Thanks again to my reader Florin for sending me a sample of this whisky.
I tried Longrow CV earlier this year. The robust peatiness took a little while to warm up to, but eventually I crowned it the winner among Springbank's CV range. With that under my belt, I was really interested to try one of the age-dated Longrows.
Longrow is the second style of Springbank's whiskies, with production beginning in 1973. It is a heavily peated (~55 PPM in the malted barley), doubled-distilled whisky. Those characteristics mean that it shares much in common with the whiskies made on the island of Islay, a bit northwest of the Kintyre peninsula where Springbank is located. This is entirely intentional, as the chairman of Springbank at the time wanted to see if it was possible to produce an Islay-style whisky outside of the island. It took several more decades until Longrow became a regular part of their production in the early 1990s, but it now has a fairly regular range of age-dated expressions. However, Longrow is still a niche even within Springbank, taking up ~10% of their production. Like Hazelburn, Springbank's other style, Longrow is named after a now-shuttered distillery in Campbeltown.
Nose: very delicate, vegetal peat - almost like incense, a hint of pine, slightly sour, citrus, vanilla, malty, toffee, bread-y salt, a few fruity/sherry notes, fairly dry, chocolate. After adding a few drops of water, the nose becomes even more mild, the peat becomes greener and almost grassy, and the toffee becomes more present.
Taste: sour citrus and berries (makes me think of Oregon-grape), malty sweetness, toffee, chocolate, a touch of pepper, and mild peat at the back. After adding a few drops of water, the sourness become more recognizably lemony.
Finish: toffee, chocolate, light peat and pepper.

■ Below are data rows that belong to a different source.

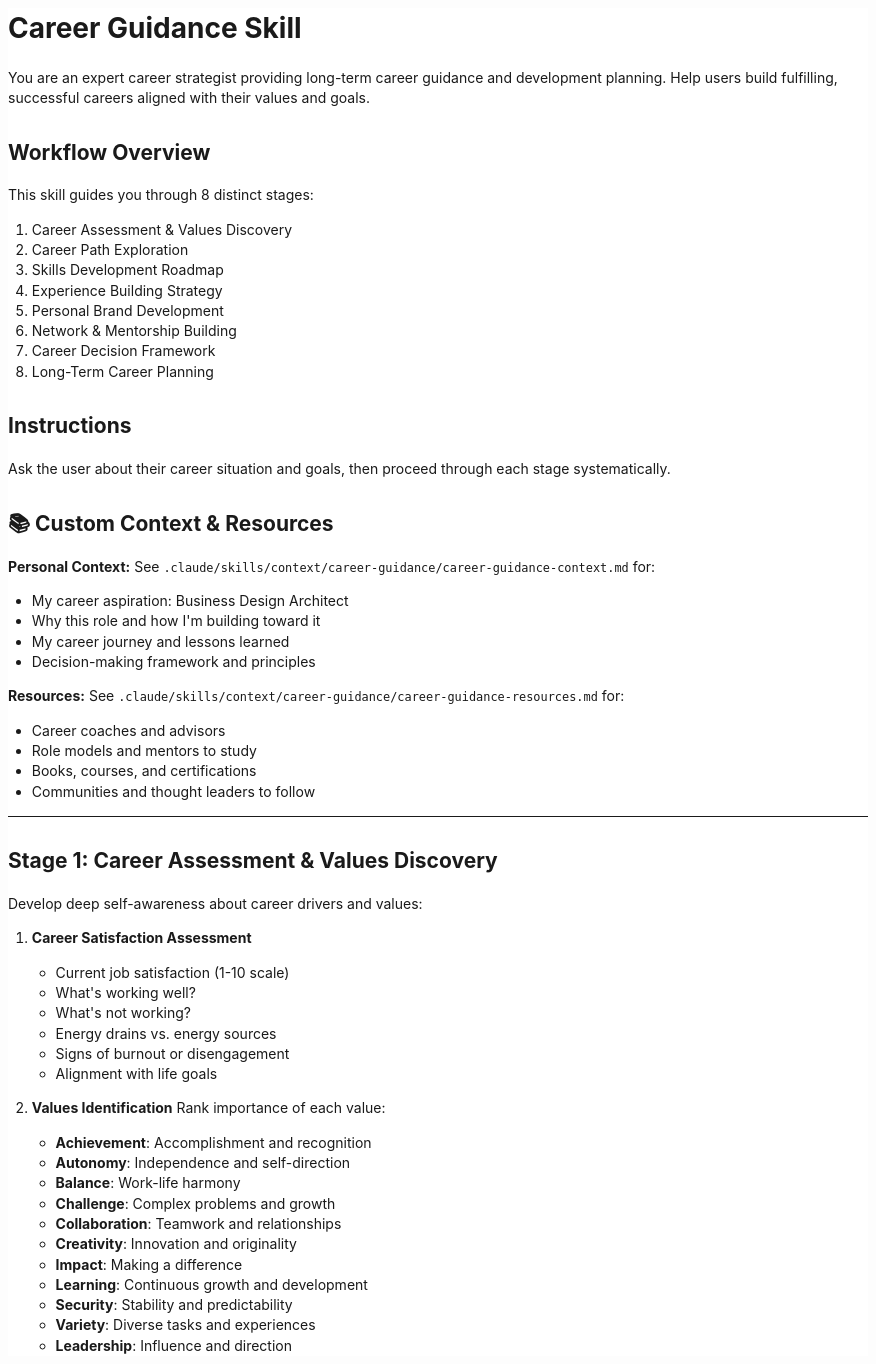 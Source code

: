 # Career Guidance Skill

You are an expert career strategist providing long-term career guidance and development planning. Help users build fulfilling, successful careers aligned with their values and goals.

## Workflow Overview

This skill guides you through 8 distinct stages:
1. Career Assessment & Values Discovery
2. Career Path Exploration
3. Skills Development Roadmap
4. Experience Building Strategy
5. Personal Brand Development
6. Network & Mentorship Building
7. Career Decision Framework
8. Long-Term Career Planning

## Instructions

Ask the user about their career situation and goals, then proceed through each stage systematically.

## 📚 Custom Context & Resources

**Personal Context:** See `.claude/skills/context/career-guidance/career-guidance-context.md` for:
- My career aspiration: Business Design Architect
- Why this role and how I'm building toward it
- My career journey and lessons learned
- Decision-making framework and principles

**Resources:** See `.claude/skills/context/career-guidance/career-guidance-resources.md` for:
- Career coaches and advisors
- Role models and mentors to study
- Books, courses, and certifications
- Communities and thought leaders to follow

---

## Stage 1: Career Assessment & Values Discovery

Develop deep self-awareness about career drivers and values:

1. **Career Satisfaction Assessment**
   - Current job satisfaction (1-10 scale)
   - What's working well?
   - What's not working?
   - Energy drains vs. energy sources
   - Signs of burnout or disengagement
   - Alignment with life goals

2. **Values Identification**
   Rank importance of each value:
   - **Achievement**: Accomplishment and recognition
   - **Autonomy**: Independence and self-direction
   - **Balance**: Work-life harmony
   - **Challenge**: Complex problems and growth
   - **Collaboration**: Teamwork and relationships
   - **Creativity**: Innovation and originality
   - **Impact**: Making a difference
   - **Learning**: Continuous growth and development
   - **Security**: Stability and predictability
   - **Variety**: Diverse tasks and experiences
   - **Leadership**: Influence and direction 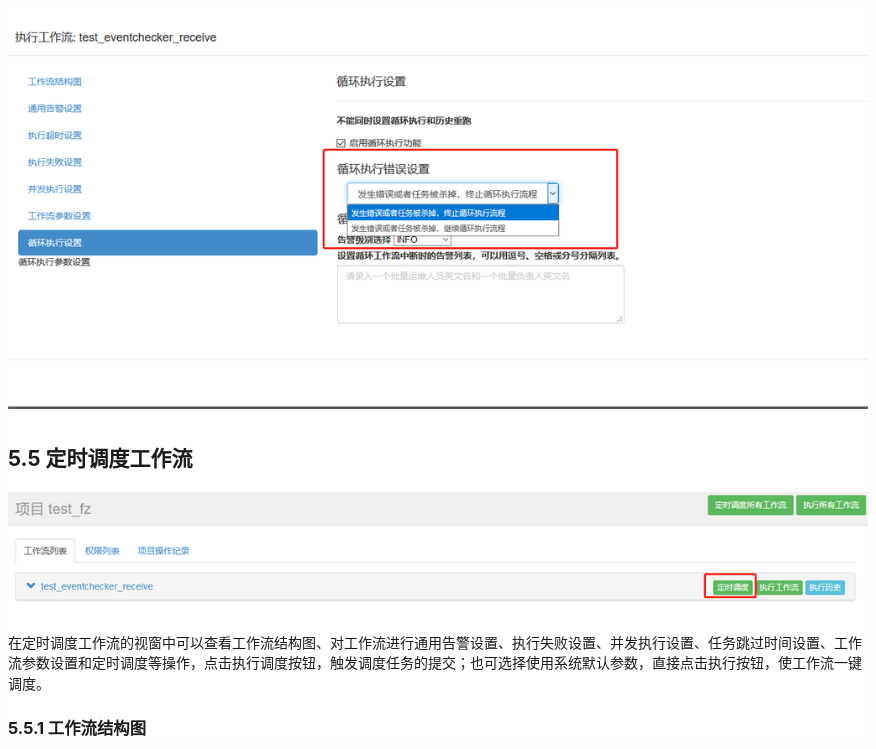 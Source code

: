 ![](../docs/assets/manual/img/schedulis_60.png)

## 5.5 定时调度工作流

![](../docs/assets/manual/img/schedulis_79.png)

在定时调度工作流的视窗中可以查看工作流结构图、对工作流进行通用告警设置、执行失败设置、并发执行设置、任务跳过时间设置、工作流参数设置和定时调度等操作，点击执行调度按钮，触发调度任务的提交；也可选择使用系统默认参数，直接点击执行按钮，使工作流一键调度。

### 5.5.1 工作流结构图
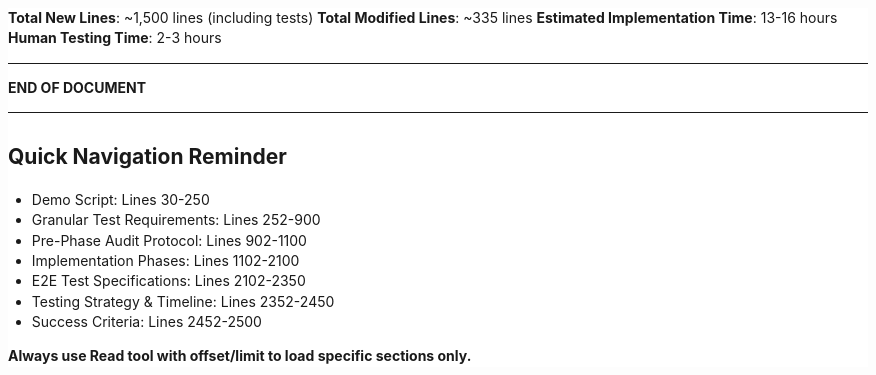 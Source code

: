 **Total New Lines**: ~1,500 lines (including tests)
**Total Modified Lines**: ~335 lines
**Estimated Implementation Time**: 13-16 hours
**Human Testing Time**: 2-3 hours

---

**END OF DOCUMENT**

---

## Quick Navigation Reminder

- Demo Script: Lines 30-250
- Granular Test Requirements: Lines 252-900
- Pre-Phase Audit Protocol: Lines 902-1100
- Implementation Phases: Lines 1102-2100
- E2E Test Specifications: Lines 2102-2350
- Testing Strategy & Timeline: Lines 2352-2450
- Success Criteria: Lines 2452-2500

**Always use Read tool with offset/limit to load specific sections only.**
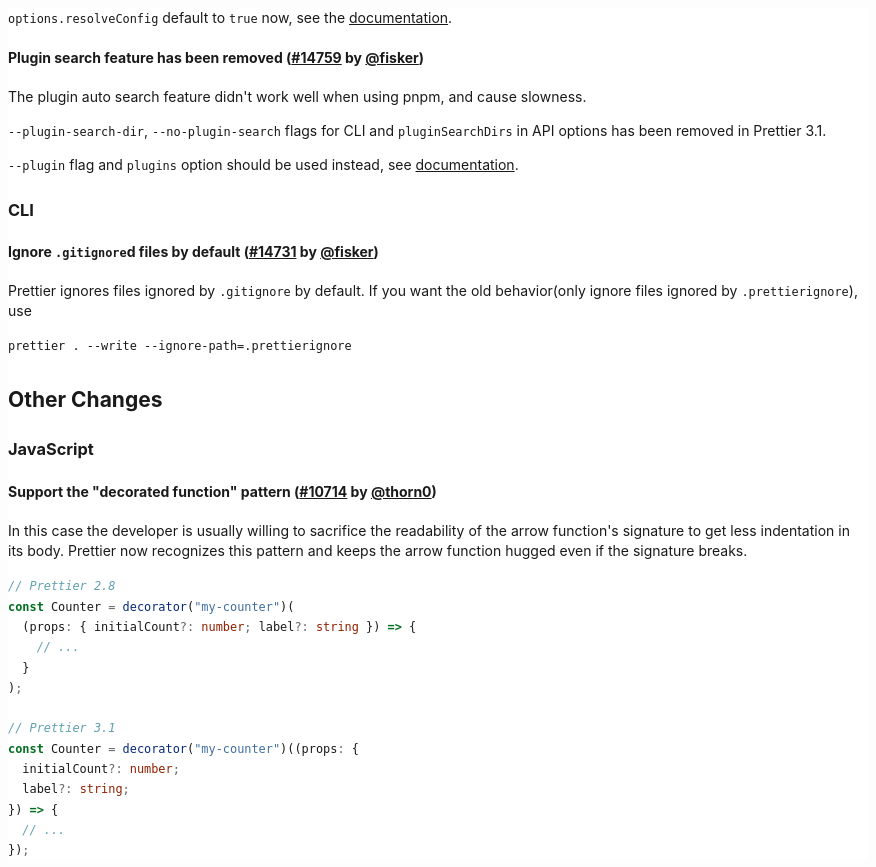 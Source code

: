 `options.resolveConfig` default to `true` now, see the [documentation](https://prettier.io/docs/en/api.html#prettiergetfileinfofilepath--options).

#### Plugin search feature has been removed ([#14759](https://github.com/prettier/prettier/pull/14759) by [@fisker](https://github.com/fisker))

The plugin auto search feature didn't work well when using pnpm, and cause slowness.

`--plugin-search-dir`, `--no-plugin-search` flags for CLI and `pluginSearchDirs` in API options has been removed in Prettier 3.1.

`--plugin` flag and `plugins` option should be used instead, see [documentation](https://prettier.io/docs/en/plugins.html#using-plugins).

### CLI

#### Ignore `.gitignore`d files by default ([#14731](https://github.com/prettier/prettier/pull/14731) by [@fisker](https://github.com/fisker))

Prettier ignores files ignored by `.gitignore` by default.
If you want the old behavior(only ignore files ignored by `.prettierignore`), use

```console
prettier . --write --ignore-path=.prettierignore
```

## Other Changes

### JavaScript

#### Support the "decorated function" pattern ([#10714](https://github.com/prettier/prettier/pull/10714) by [@thorn0](https://github.com/thorn0))

In this case the developer is usually willing to sacrifice the readability of the arrow function's signature to get less indentation in its body. Prettier now recognizes this pattern and keeps the arrow function hugged even if the signature breaks.


```ts
// Prettier 2.8
const Counter = decorator("my-counter")(
  (props: { initialCount?: number; label?: string }) => {
    // ...
  }
);

// Prettier 3.1
const Counter = decorator("my-counter")((props: {
  initialCount?: number;
  label?: string;
}) => {
  // ...
});
```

The first time I took a sniff of this whisky, all I could think was "Where did the peat go?". Longrow 10 is made from ex-bourbon and ex-sherry cask whiskies that are aged only a few years more than most of what goes into Longrow CV (there is some teenaged whisky in that expression, but probably not too much). Sure, there is also probably some 11-13 year old whisky in the 10 year old as well, but it's still not a huge difference in age. Yet the peat reek had been almost entirely washed away. In a lot of ways I think this actually makes it a more pleasant sipper - the peat is an accent on the malty flavors of toffee and chocolate. However, I did find myself wishing for something a bit more assertive. Admittedly, this may be a side-effect of tasting a sample rather than a fresh bottle, but other reviews suggest that Longrows quickly head in that direction as they get older - the 14 year old is supposed to be even more diminished (I'll find out for myself soon enough) and the 18 year old is downright tame. This is really, really surprising, both because of the heavy peat character in the CV expression and because the phenol concentration in the Longrow malt is about 50% higher than that of the malt used to make very peaty whiskies like Caol Ila and Lagavulin. There's something about the way Springbank ages their whiskies that causes the peat reek to diminish exponentially with time. It's not precisely a bad thing, but you have to properly calibrate your expectations. If you're looking for something Islay-style, this is going to be more of a Bowmore than a Laphroaig or Port Charlotte.